Saturday, December 16, 2023

 591. Counterenlightenment.

 In earlier items in this blog I discussed the Counter Enlightenment of Vico, Hamann, Kierkegaard, Adorno, Nietzsche and the postmodern French philosophers. Foucault, Gadamer, Lyotard, Derrida, and Rorty. They criticised the dominance of reason, universalism, absolutism, equilibrium, mono-disciplinarity, and static, rigid world views.

 In his book ‘Cosmopolis’ Stephen Toulmin argued that there was an earlier attempt, with theb humanism of Erasmus, and Montaigne, who pleaded for tolerance, diversity, individualism,  The king of France Henry IV, engineered the ‘Edict of Nantes’ that ensured the liberty of religion in France.

 According to Toulmin, this period ended with the murder of Herry IV in 1610, and the revocation of the Edict of Nantes. This initiated endless religious wars, upheavals, poverty and strife in the 17th century, which is often lauded as ‘the age of reason’, but engendered dogmatism, separation of scientific disciplines, absolutist, universalist pretentions in science, religion and politics, which would justify the religious and political oppositions, and emergence of separate states to contain the wars. One sceptical 17th century philosopher was David Hume. The philosopher Kant launched his critical theory, and maintained a universalist ethics.

 The Enlightenment of the 18th century celebrated reason and the imposition of static ultimate, absolute order, universalist science and rule, until the 20th century (Nietzsche died in 1900) The Enlightenment heritage had grown static and dogmatic.
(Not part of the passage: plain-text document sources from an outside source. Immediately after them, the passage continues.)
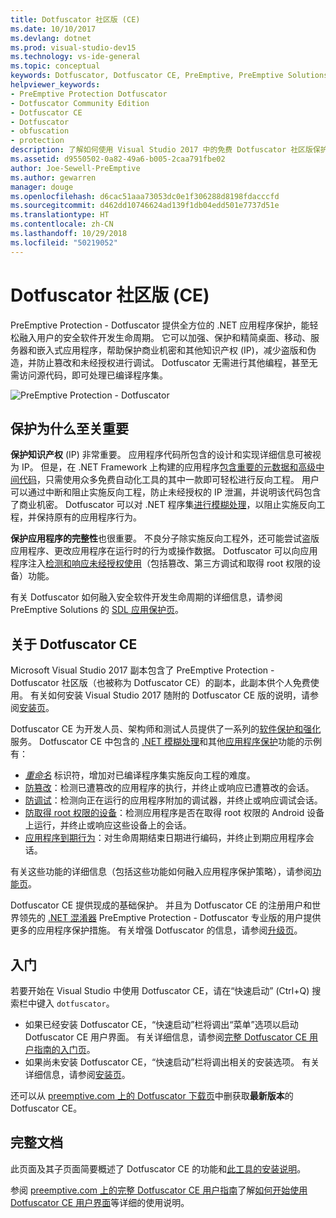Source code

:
 ```yaml
---
title: Dotfuscator 社区版 (CE)
ms.date: 10/10/2017
ms.devlang: dotnet
ms.prod: visual-studio-dev15
ms.technology: vs-ide-general
ms.topic: conceptual
keywords: Dotfuscator, Dotfuscator CE, PreEmptive, PreEmptive Solutions, PreEmptive Protection, 保护, 社区版, 混淆, .NET, 免费, Visual Studio 2017
helpviewer_keywords:
- PreEmptive Protection Dotfuscator
- Dotfuscator Community Edition
- Dotfuscator CE
- Dotfuscator
- obfuscation
- protection
description: 了解如何使用 Visual Studio 2017 中的免费 Dotfuscator 社区版保护 .NET 应用程序。
ms.assetid: d9550502-0a82-49a6-b005-2caa791fbe02
author: Joe-Sewell-PreEmptive
ms.author: gewarren
manager: douge
ms.openlocfilehash: d6cac51aaa73053dc0e1f306288d8198fdacccfd
ms.sourcegitcommit: d462dd10746624ad139f1db04edd501e7737d51e
ms.translationtype: HT
ms.contentlocale: zh-CN
ms.lasthandoff: 10/29/2018
ms.locfileid: "50219052"
---
```

# <a name="dotfuscator-community-edition-ce"></a>Dotfuscator 社区版 (CE)

PreEmptive Protection - Dotfuscator 提供全方位的 .NET 应用程序保护，能轻松融入用户的安全软件开发生命周期。
它可以加强、保护和精简桌面、移动、服务器和嵌入式应用程序，帮助保护商业机密和其他知识产权 (IP)，减少盗版和伪造，并防止篡改和未经授权进行调试。
Dotfuscator 无需进行其他编程，甚至无需访问源代码，即可处理已编译程序集。

![PreEmptive Protection - Dotfuscator](media/header.svg)

## <a name="why-protection-matters"></a>保护为什么至关重要

**保护知识产权** (IP) 非常重要。
应用程序代码所包含的设计和实现详细信息可被视为 IP。
但是，在 .NET Framework 上构建的应用程序[包含重要的元数据和高级中间代码][assemblies]，只需使用众多免费自动化工具的其中一款即可轻松进行反向工程。
用户可以通过中断和阻止实施反向工程，防止未经授权的 IP 泄漏，并说明该代码包含了商业机密。
Dotfuscator 可以对 .NET 程序集[进行模糊处理][obfuscation]，以阻止实施反向工程，并保持原有的应用程序行为。

**保护应用程序的完整性**也很重要。
不良分子除实施反向工程外，还可能尝试盗版应用程序、更改应用程序在运行时的行为或操作数据。
Dotfuscator 可以向应用程序注入[检测和响应未经授权使用][checks]（包括篡改、第三方调试和取得 root 权限的设备）功能。

有关 Dotfuscator 如何融入安全软件开发生命周期的详细信息，请参阅 PreEmptive Solutions 的 [SDL 应用保护页][sdl-protection]。

## <a name="about-dotfuscator-ce"></a>关于 Dotfuscator CE

Microsoft Visual Studio 2017 副本包含了 PreEmptive Protection - Dotfuscator 社区版（也被称为 Dotfuscator CE）的副本，此副本供个人免费使用。
有关如何安装 Visual Studio 2017 随附的 Dotfuscator CE 版的说明，请参阅[安装页][install]。

Dotfuscator CE 为开发人员、架构师和测试人员提供了一系列的[软件保护和强化][software-protection]服务。
Dotfuscator CE 中包含的 [.NET 模糊处理][obfuscation]和其他[应用程序保护][app-protection]功能的示例有：

* *[重命名][renaming]* 标识符，增加对已编译程序集实施反向工程的难度。
* [防篡改][tamper]：检测已遭篡改的应用程序的执行，并终止或响应已遭篡改的会话。
* [防调试][debug]：检测向正在运行的应用程序附加的调试器，并终止或响应调试会话。
* [防取得 root 权限的设备][root]：检测应用程序是否在取得 root 权限的 Android 设备上运行，并终止或响应这些设备上的会话。
* [应用程序到期行为][shelflife]：对生命周期结束日期进行编码，并终止到期应用程序会话。

有关这些功能的详细信息（包括这些功能如何融入应用程序保护策略），请参阅[功能页][capabilities]。

Dotfuscator CE 提供现成的基础保护。
并且为 Dotfuscator CE 的注册用户和世界领先的 [.NET 混淆器][net-obfuscator] PreEmptive Protection - Dotfuscator 专业版的用户提供更多的应用程序保护措施。
有关增强 Dotfuscator 的信息，请参阅[升级页][upgrades]。

## <a name="getting-started"></a>入门

若要开始在 Visual Studio 中使用 Dotfuscator CE，请在“快速启动” (Ctrl+Q) 搜索栏中键入 `dotfuscator`。

* 如果已经安装 Dotfuscator CE，“快速启动”栏将调出“菜单”选项以启动 Dotfuscator CE 用户界面。 有关详细信息，请参阅[完整 Dotfuscator CE 用户指南的入门页][get-started]。
* 如果尚未安装 Dotfuscator CE，“快速启动”栏将调出相关的安装选项。 有关详细信息，请参阅[安装页][install]。

还可以从 [preemptive.com 上的 Dotfuscator 下载页][download]中删获取**最新版本**的 Dotfuscator CE。

## <a name="full-documentation"></a>完整文档

此页面及其子页面简要概述了 Dotfuscator CE 的功能和[此工具的安装说明][install]。

参阅 [preemptive.com 上的完整 Dotfuscator CE 用户指南][full]了解[如何开始使用 Dotfuscator CE 用户界面][get-started]等详细的使用说明。

<!-- Copyright © 2017 PreEmptive Solutions, LLC -->

[assemblies]:  https://docs.microsoft.com/dotnet/standard/assembly-format
[software-protection]:  https://www.preemptive.com/software-protection
[obfuscation]:  https://www.preemptive.com/obfuscation
[app-protection]:  https://www.preemptive.com/application-protection
[sdl-protection]:  https://www.preemptive.com/solutions/SDL-App-Protection
[net-obfuscator]:  https://www.preemptive.com/products/dotfuscator/overview
[download]:  https://www.preemptive.com/products/dotfuscator/downloads

[install]:  install.md
[capabilities]:  capabilities.md
[upgrades]:  upgrades.md

[get-started]:  https://www.preemptive.com/dotfuscator/ce/docs/help/gui_getstarted.html

[renaming]:  https://www.preemptive.com/dotfuscator/ce/docs/help/obfuscation_renaming.html

[checks]:  https://www.preemptive.com/dotfuscator/ce/docs/help/checks_overview.html
[tamper]:  https://www.preemptive.com/dotfuscator/ce/docs/help/checks_tamper.html
[debug]:  https://www.preemptive.com/dotfuscator/ce/docs/help/checks_debug.html
[root]: https://www.preemptive.com/dotfuscator/ce/docs/help/checks_root.html
[shelflife]:  https://www.preemptive.com/dotfuscator/ce/docs/help/checks_shelflife.html

[full]:  https://www.preemptive.com/dotfuscator/ce/docs/help/index.html
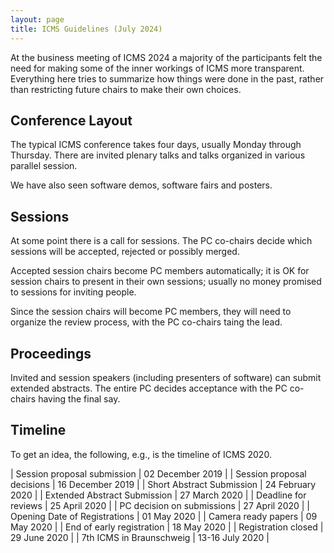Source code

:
 ```yaml
---
layout: page
title: ICMS Guidelines (July 2024)
---
```


At the business meeting of ICMS 2024 a majority of the participants
felt the need for making some of the inner workings of ICMS more
transparent.  Everything here tries to summarize how things were done
in the past, rather than restricting future chairs to make their own
choices.

## Conference Layout

The typical ICMS conference takes four days, usually Monday through
Thursday.  There are invited plenary talks and talks organized in
various parallel session.

We have also seen software demos, software fairs and posters.

## Sessions

At some point there is a call for sessions.  The PC co-chairs decide
which sessions will be accepted, rejected or possibly merged.

Accepted session chairs become PC members automatically; it is OK for
session chairs to present in their own sessions; usually no money
promised to sessions for inviting people.

Since the session chairs will become PC members, they will need to
organize the review process, with the PC co-chairs taing the lead.

## Proceedings

Invited and session speakers (including presenters of software) can
submit extended abstracts.  The entire PC decides acceptance with the 
PC co-chairs having the final say.

## Timeline

To get an idea, the following, e.g., is the timeline of ICMS 2020.

| Session proposal submission | 02 December 2019 |
| Session proposal decisions | 16 December 2019 |
| Short Abstract Submission | 24 February 2020 |
| Extended Abstract Submission | 27 March 2020 |
| Deadline for reviews | 25 April 2020 |
| PC decision on submissions | 27 April 2020 |
| Opening Date of Registrations | 01 May 2020 |
| Camera ready papers | 09 May 2020 |
| End of early registration | 18 May 2020 |
| Registration closed | 29 June 2020 |
| 7th ICMS in Braunschweig | 13-16 July 2020 |

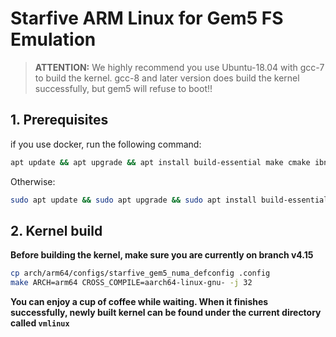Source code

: # Starfive ARM Linux for Gem5 FS Emulation
> **ATTENTION:** We highly recommend you use Ubuntu-18.04 with gcc-7 to build the kernel. gcc-8 and later version does build the kernel successfully, but gem5 will refuse to boot!!

## 1. Prerequisites
if you use docker, run the following command:
```bash
apt update && apt upgrade && apt install build-essential make cmake ibncurses5-dev libncursesw5-dev gcc-arm-linux-gnueabihf gcc-aarch64-linux-gnu device-tree-compiler && unminimize
```
Otherwise:
```bash
sudo apt update && sudo apt upgrade && sudo apt install build-essential make cmake ibncurses5-dev libncursesw5-dev gcc-arm-linux-gnueabihf gcc-aarch64-linux-gnu device-tree-compiler
```

## 2. Kernel build
**Before building the kernel, make sure you are currently on branch v4.15**
```bash
cp arch/arm64/configs/starfive_gem5_numa_defconfig .config
make ARCH=arm64 CROSS_COMPILE=aarch64-linux-gnu- -j 32
```
**You can enjoy a cup of coffee while waiting. When it finishes successfully, newly built kernel can be found under the current directory called `vmlinux`**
 Now we see a re-emergence of intolerance, universalism (‘our values apply to everyone, one populace’). exclusion, absolutism, nationalism. isolationism (no more help for Ukraine, exit from the EU), rigidity and conservatism (no change) indifference to environmental damage, in waves of populism. We can hardly call that a re-emergence of Enlightenment, since it is irrationalist. It is more a darkening inhumanism.